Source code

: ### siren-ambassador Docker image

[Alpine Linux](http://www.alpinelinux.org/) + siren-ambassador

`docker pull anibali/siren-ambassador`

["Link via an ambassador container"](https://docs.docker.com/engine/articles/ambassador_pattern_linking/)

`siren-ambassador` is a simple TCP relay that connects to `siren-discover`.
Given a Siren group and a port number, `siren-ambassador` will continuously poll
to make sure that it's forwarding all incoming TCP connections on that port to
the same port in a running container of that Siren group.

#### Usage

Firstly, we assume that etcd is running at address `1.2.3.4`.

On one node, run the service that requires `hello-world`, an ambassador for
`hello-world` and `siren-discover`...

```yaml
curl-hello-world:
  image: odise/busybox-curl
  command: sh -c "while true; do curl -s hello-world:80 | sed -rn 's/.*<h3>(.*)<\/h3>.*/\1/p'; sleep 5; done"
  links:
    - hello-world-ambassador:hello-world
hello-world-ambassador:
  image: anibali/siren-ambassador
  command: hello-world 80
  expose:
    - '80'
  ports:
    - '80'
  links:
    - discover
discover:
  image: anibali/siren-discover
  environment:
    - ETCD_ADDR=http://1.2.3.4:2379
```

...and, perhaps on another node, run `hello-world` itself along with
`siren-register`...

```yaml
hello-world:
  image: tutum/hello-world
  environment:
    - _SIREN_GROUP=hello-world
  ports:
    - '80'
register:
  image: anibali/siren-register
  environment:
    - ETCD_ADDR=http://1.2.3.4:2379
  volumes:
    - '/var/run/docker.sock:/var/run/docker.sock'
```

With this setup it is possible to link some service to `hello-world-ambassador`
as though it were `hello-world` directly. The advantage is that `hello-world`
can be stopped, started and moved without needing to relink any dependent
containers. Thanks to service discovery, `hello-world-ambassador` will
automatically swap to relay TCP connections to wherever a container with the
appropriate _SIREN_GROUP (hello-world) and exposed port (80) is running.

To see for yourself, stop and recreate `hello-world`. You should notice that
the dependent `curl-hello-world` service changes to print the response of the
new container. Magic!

◆ ◆ ◆ ◆ ◆

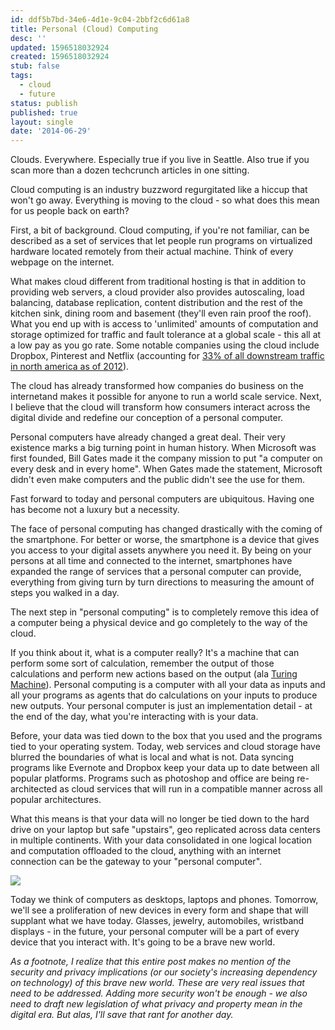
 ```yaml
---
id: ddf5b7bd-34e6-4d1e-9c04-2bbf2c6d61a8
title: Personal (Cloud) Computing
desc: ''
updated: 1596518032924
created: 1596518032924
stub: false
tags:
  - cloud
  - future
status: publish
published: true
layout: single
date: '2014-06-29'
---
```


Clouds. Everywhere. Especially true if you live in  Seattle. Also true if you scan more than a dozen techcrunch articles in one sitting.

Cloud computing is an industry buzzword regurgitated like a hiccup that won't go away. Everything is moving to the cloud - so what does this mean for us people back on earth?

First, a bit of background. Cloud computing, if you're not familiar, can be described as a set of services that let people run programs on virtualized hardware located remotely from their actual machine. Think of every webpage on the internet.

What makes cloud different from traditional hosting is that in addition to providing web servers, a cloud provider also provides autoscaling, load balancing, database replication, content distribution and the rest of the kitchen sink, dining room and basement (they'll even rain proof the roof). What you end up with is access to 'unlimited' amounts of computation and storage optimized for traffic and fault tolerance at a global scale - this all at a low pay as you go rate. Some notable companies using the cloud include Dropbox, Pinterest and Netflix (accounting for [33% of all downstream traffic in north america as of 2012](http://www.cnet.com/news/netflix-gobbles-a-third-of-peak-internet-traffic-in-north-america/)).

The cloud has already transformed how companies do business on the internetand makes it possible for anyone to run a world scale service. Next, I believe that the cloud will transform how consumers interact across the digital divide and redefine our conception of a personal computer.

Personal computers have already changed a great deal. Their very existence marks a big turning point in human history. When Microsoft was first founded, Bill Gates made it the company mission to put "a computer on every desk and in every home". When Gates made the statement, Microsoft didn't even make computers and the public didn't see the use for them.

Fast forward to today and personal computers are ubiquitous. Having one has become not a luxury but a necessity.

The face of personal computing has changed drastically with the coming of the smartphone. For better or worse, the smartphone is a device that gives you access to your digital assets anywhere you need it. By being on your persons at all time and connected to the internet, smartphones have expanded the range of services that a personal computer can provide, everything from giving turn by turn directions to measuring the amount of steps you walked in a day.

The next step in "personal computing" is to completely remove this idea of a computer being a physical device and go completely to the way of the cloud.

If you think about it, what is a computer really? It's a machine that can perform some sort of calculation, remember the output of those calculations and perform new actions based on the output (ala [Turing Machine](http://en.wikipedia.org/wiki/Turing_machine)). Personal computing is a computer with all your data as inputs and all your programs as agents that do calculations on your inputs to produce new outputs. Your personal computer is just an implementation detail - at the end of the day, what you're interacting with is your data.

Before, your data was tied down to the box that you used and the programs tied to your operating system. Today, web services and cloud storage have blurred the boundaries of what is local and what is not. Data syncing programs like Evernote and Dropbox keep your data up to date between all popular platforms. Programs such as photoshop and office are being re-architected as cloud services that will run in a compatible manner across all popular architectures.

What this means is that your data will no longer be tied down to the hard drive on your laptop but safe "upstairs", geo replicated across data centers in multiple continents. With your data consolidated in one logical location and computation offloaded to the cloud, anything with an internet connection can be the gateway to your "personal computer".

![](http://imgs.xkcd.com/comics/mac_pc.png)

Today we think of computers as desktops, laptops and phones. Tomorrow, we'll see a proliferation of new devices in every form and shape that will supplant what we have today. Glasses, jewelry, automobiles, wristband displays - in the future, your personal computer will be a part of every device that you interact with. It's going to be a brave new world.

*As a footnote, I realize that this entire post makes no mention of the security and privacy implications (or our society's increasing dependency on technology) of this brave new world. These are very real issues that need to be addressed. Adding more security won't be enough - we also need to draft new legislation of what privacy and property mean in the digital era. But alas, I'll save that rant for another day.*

◆ ◆ ◆ ◆ ◆

**To do:** From the records above, pull every line that has the string "already" and copy it.

**Response box:**
The cloud has already transformed how companies do business on the internetand makes it possible for anyone to run a world scale service. Next, I believe that the cloud will transform how consumers interact across the digital divide and redefine our conception of a personal computer.
Personal computers have already changed a great deal. Their very existence marks a big turning point in human history. When Microsoft was first founded, Bill Gates made it the company mission to put "a computer on every desk and in every home". When Gates made the statement, Microsoft didn't even make computers and the public didn't see the use for them.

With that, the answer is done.